L’autre jeune cadre déclara : « Je l’ai entendu dire aussi, monsieur. C’est presque comme lui faire subir une lobotomie

Le général se retourna et se remit à m’examiner ; je lus alors du dégoût sur ses traits, et j’eus de nouveau honte de moi. La bonne opinion des autres signifiait davantage pour moi, maintenant que je ne la méritais plus, que par le passé.

Le général demanda : « Si c’est à ça qu’il ressemble, comment pouvons-nous savoir qu’il nous sera d’une quelconque utilité ?

Phail dit avec empressement : « Nous n’avons qu’à essayer, mon général. Il ne peut rien nous coûter d’essayer. »

Le général se tourna de nouveau pour lui lancer un regard noir en disant : « Vous avez fait preuve d’incompétence dans cette affaire depuis le début, Phail. Et ce n’est pas fini. Enlever cet homme sous mon nez, le cacher ici, refuser de répondre à mes appels…

— Notre radio était en panne, coupa promptement Phail.

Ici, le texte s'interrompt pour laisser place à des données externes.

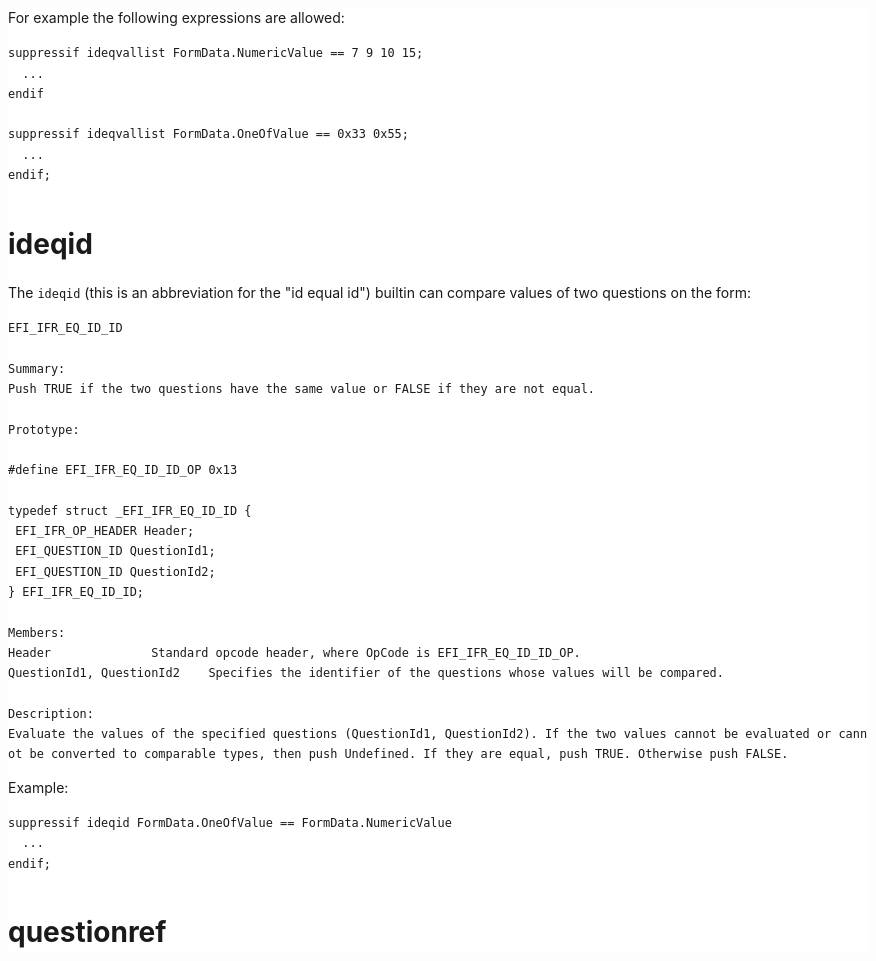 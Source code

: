 
For example the following expressions are allowed:
```
suppressif ideqvallist FormData.NumericValue == 7 9 10 15;
  ...
endif

suppressif ideqvallist FormData.OneOfValue == 0x33 0x55;
  ...
endif;
```

# ideqid

The `ideqid` (this is an abbreviation for the "id equal id") builtin can compare values of two questions on the form:
```
EFI_IFR_EQ_ID_ID

Summary:
Push TRUE if the two questions have the same value or FALSE if they are not equal.

Prototype:

#define EFI_IFR_EQ_ID_ID_OP 0x13

typedef struct _EFI_IFR_EQ_ID_ID {
 EFI_IFR_OP_HEADER Header;
 EFI_QUESTION_ID QuestionId1;
 EFI_QUESTION_ID QuestionId2;
} EFI_IFR_EQ_ID_ID;

Members:
Header				Standard opcode header, where OpCode is EFI_IFR_EQ_ID_ID_OP.
QuestionId1, QuestionId2	Specifies the identifier of the questions whose values will be compared.

Description:
Evaluate the values of the specified questions (QuestionId1, QuestionId2). If the two values cannot be evaluated or cannot be converted to comparable types, then push Undefined. If they are equal, push TRUE. Otherwise push FALSE.
```

Example:
```
suppressif ideqid FormData.OneOfValue == FormData.NumericValue
  ...
endif;
```

# questionref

Nous ne nous en étions pas aperçus nous-mêmes.

— Pauvre mensonge », dit le général.

Phail poursuivit : « Et nous ne sommes pas venus ici pour nous cacher de vous, monsieur, c’est la vérité. Glace avait découvert ce qui était arrivé à Malone, quand le traceur de la C.U. a cessé d’émettre. Ils le cherchaient. Je savais qu’ils chercheraient à Prudence, et du côté de nos installations à l’est, parce que c’est là qu’est le site, alors je me suis dit que si je l’amenais ici, nous serions…

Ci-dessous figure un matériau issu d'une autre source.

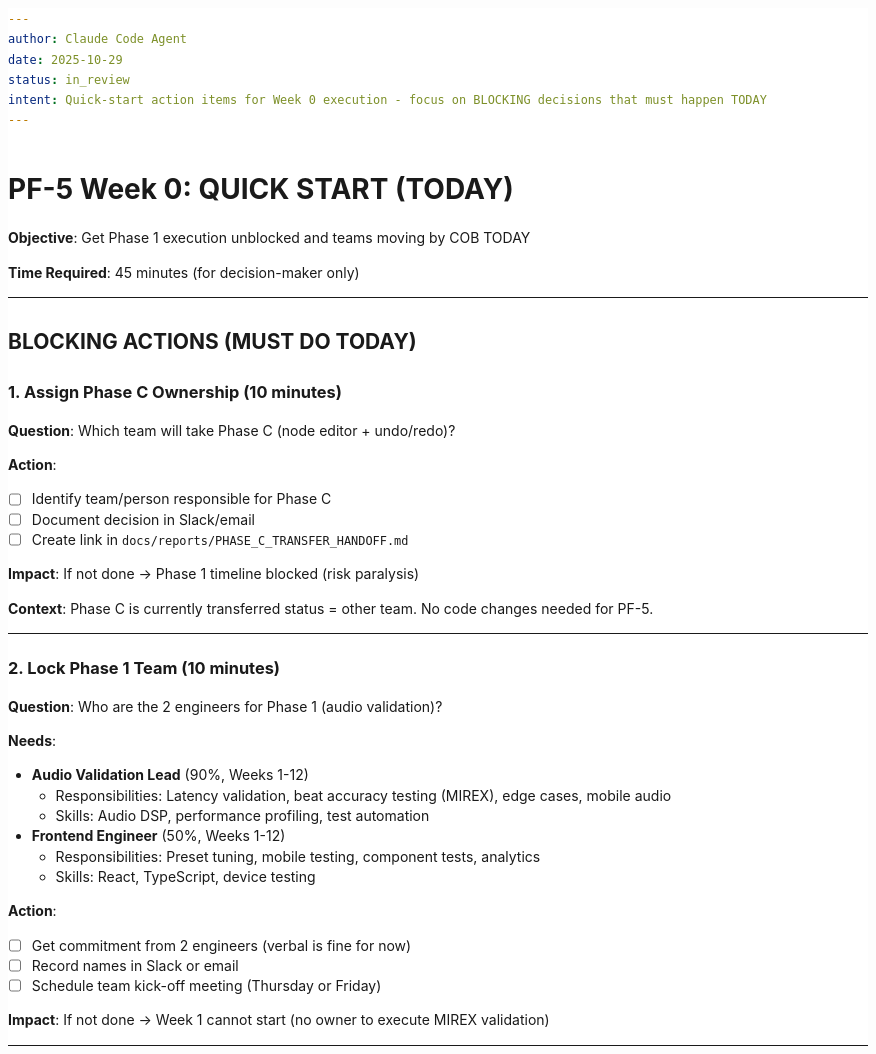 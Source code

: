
 ```yaml
---
author: Claude Code Agent
date: 2025-10-29
status: in_review
intent: Quick-start action items for Week 0 execution - focus on BLOCKING decisions that must happen TODAY
---
```


# PF-5 Week 0: QUICK START (TODAY)

**Objective**: Get Phase 1 execution unblocked and teams moving by COB TODAY

**Time Required**: 45 minutes (for decision-maker only)

---

## BLOCKING ACTIONS (MUST DO TODAY)

### 1. Assign Phase C Ownership (10 minutes)

**Question**: Which team will take Phase C (node editor + undo/redo)?

**Action**:
- [ ] Identify team/person responsible for Phase C
- [ ] Document decision in Slack/email
- [ ] Create link in `docs/reports/PHASE_C_TRANSFER_HANDOFF.md`

**Impact**: If not done → Phase 1 timeline blocked (risk paralysis)

**Context**: Phase C is currently transferred status = other team. No code changes needed for PF-5.

---

### 2. Lock Phase 1 Team (10 minutes)

**Question**: Who are the 2 engineers for Phase 1 (audio validation)?

**Needs**:
- **Audio Validation Lead** (90%, Weeks 1-12)
  - Responsibilities: Latency validation, beat accuracy testing (MIREX), edge cases, mobile audio
  - Skills: Audio DSP, performance profiling, test automation
- **Frontend Engineer** (50%, Weeks 1-12)
  - Responsibilities: Preset tuning, mobile testing, component tests, analytics
  - Skills: React, TypeScript, device testing

**Action**:
- [ ] Get commitment from 2 engineers (verbal is fine for now)
- [ ] Record names in Slack or email
- [ ] Schedule team kick-off meeting (Thursday or Friday)

**Impact**: If not done → Week 1 cannot start (no owner to execute MIREX validation)

---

— Très bien, dit le général. Ça suffît.

— Oui, monsieur.

— Au moins, cette fois-ci, lui accorda à contrecœur le général, vous n’avez pas abusé de la gâchette.

— J’ai tiré les leçons de mes erreurs, mon général », l’assura Phail. C’était une chose étrange pour moi que de voir comment son arrogance se muait en servilité lorsqu’il s’adressait au vieil homme.

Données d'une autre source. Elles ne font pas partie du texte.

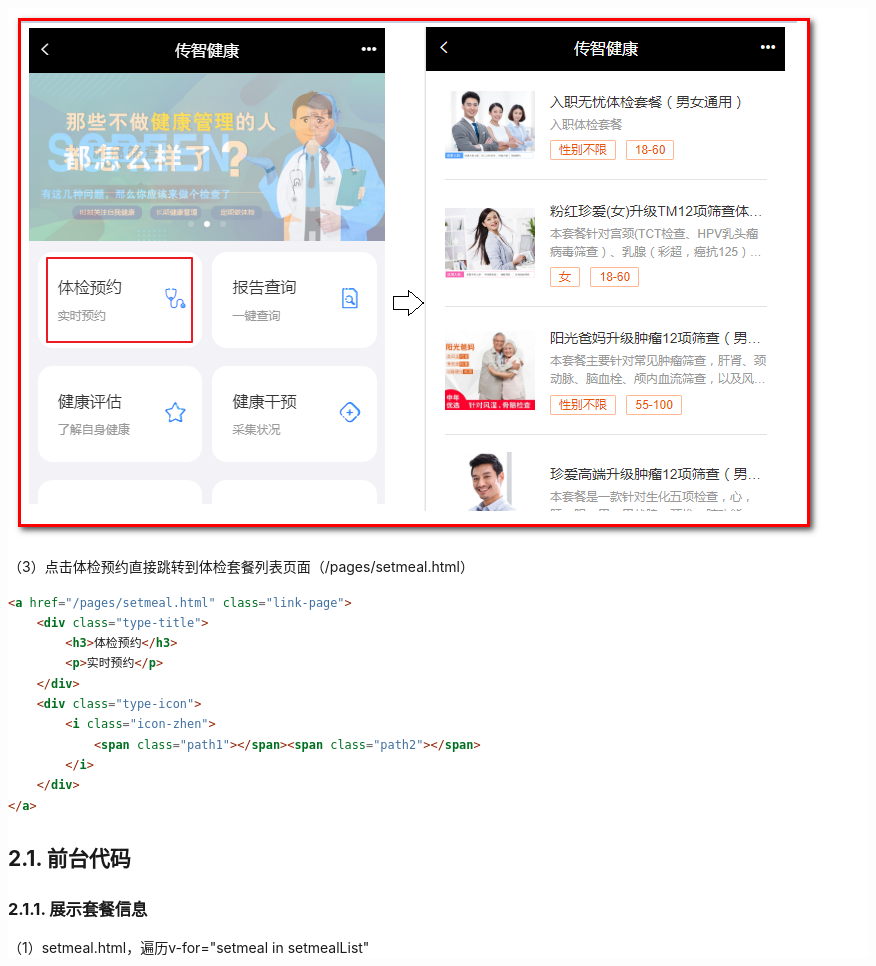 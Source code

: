 ![img](./总img/传智健康项目讲义（第5章）img/018.png) 

（3）点击体检预约直接跳转到体检套餐列表页面（/pages/setmeal.html）

```html
<a href="/pages/setmeal.html" class="link-page">
    <div class="type-title">
        <h3>体检预约</h3>
        <p>实时预约</p>
    </div>
    <div class="type-icon">
        <i class="icon-zhen">
            <span class="path1"></span><span class="path2"></span>
        </i>
    </div>
</a>
```

 

## 2.1. 前台代码

### 2.1.1. **展示套餐信息**

（1）setmeal.html，遍历v-for="setmeal in setmealList"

« Je ne suis pas sûr qu’il reste assez de temps pour que vous tiriez des leçons », déclara le général, avec une sorte d’air pensif exagéré. « Le temps le dira. » Il se retourna pour me regarder, le visage de nouveau empreint de dégoût. « Quant à vous, vous dites que vous nous aiderez si vous pouvez.

— Oui, monsieur.

— Si nous acceptons ensuite de vous administrer une injection d’antizone.

— Oui, monsieur. »

Il hocha brusquement la tête. « Entendu. »

Je souris. J’eus honte de ce sourire lorsque je le sentis s’épanouir sur mon visage, mais impossible de m’en empêcher. Je souris.

Le général fit une grimace et détourna les yeux de moi. « Triss, dit-il. À vous le manche. Travaillez avec lui. »

Triss était celui qui m’avait appelé Malone à la mine. Il hocha la tête : « Oui, monsieur.

— Elman, enchaîna le général, vous vous occupez du navire. Nous ferons escale à Cannemuss. »

Elman, le troisième des jeunes cadres, fit : « Oui, monsieur ».

Le général poursuivit : « Phail, vous allez regagner vos quartiers et y rester, jusqu’à ce que je décide quoi faire de vous. »

Phail inclina la tête. « Oui, monsieur.

— Et maintenant, rompez.

— Oui, monsieur. »

En sortant, Phail me lança un regard que personne d’autre ne pouvait avoir surpris. Dans ce regard, il me promettait la mort.